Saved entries

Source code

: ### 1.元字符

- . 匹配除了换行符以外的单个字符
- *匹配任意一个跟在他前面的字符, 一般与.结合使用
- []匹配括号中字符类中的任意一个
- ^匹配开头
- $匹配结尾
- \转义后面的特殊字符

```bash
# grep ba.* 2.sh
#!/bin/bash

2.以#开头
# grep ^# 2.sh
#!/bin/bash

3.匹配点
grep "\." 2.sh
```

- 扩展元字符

...

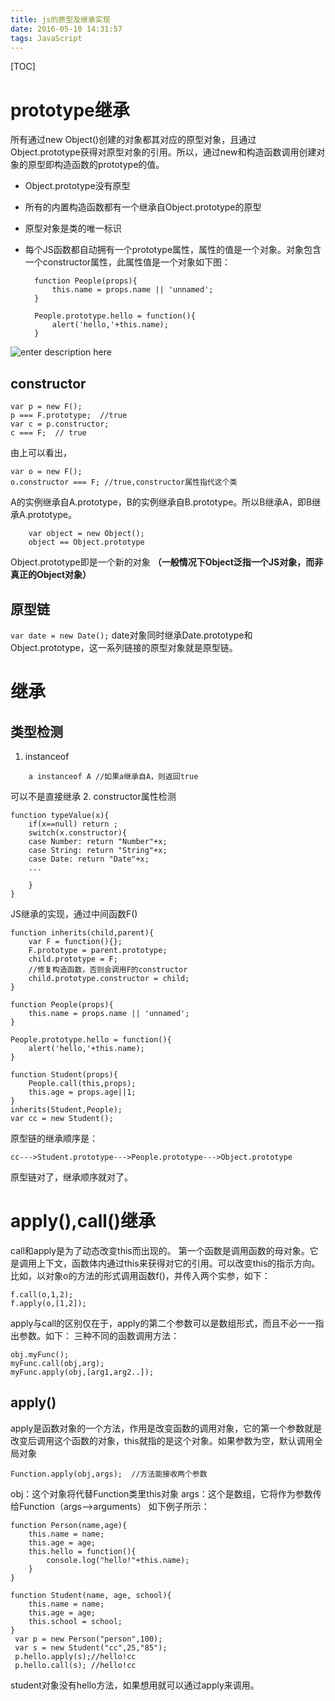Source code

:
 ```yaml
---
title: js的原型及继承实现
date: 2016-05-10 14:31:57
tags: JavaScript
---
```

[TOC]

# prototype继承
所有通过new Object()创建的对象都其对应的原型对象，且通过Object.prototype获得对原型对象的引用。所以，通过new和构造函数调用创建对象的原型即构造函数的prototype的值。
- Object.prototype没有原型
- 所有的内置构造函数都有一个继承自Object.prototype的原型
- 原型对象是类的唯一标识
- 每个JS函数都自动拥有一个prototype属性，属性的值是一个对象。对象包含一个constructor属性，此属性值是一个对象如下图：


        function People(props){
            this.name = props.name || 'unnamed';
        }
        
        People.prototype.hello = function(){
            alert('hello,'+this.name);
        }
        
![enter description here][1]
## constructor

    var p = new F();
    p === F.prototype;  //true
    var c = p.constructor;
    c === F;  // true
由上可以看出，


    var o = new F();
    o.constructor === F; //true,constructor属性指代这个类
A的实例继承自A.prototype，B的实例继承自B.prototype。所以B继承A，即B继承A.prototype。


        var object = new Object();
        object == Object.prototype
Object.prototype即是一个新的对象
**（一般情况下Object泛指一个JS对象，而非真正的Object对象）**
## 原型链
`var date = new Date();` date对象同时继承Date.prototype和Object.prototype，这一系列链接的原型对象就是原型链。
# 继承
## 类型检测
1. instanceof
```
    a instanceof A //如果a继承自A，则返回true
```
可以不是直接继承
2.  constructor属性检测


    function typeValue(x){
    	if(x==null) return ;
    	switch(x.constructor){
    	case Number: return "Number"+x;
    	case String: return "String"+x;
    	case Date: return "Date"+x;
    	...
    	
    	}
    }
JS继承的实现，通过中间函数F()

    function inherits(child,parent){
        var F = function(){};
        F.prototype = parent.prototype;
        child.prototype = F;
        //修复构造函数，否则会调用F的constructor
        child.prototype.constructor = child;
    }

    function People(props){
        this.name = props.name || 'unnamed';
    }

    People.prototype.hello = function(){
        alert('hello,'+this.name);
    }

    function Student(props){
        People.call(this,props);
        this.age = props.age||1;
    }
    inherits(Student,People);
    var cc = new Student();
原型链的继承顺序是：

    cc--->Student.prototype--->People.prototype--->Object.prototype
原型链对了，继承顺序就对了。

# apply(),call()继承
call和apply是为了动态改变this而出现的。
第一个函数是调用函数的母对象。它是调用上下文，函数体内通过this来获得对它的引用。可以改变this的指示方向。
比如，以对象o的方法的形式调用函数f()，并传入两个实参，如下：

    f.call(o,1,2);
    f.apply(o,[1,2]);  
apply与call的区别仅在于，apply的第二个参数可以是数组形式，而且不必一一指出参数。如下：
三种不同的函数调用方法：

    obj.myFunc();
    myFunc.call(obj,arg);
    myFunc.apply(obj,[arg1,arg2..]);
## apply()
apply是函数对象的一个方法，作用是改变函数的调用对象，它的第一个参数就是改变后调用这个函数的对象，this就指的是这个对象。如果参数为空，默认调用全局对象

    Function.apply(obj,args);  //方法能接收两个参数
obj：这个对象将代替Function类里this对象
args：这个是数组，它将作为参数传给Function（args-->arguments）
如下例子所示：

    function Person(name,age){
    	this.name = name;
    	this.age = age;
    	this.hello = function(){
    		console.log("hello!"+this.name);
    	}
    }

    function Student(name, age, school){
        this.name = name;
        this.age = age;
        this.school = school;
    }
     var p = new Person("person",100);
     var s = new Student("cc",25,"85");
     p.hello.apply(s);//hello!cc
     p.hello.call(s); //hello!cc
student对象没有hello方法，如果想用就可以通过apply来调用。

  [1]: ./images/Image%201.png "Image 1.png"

Exercise details: List all lines above in which the string "alert" appears.

Expected answer:
            alert('hello,'+this.name);
        alert('hello,'+this.name);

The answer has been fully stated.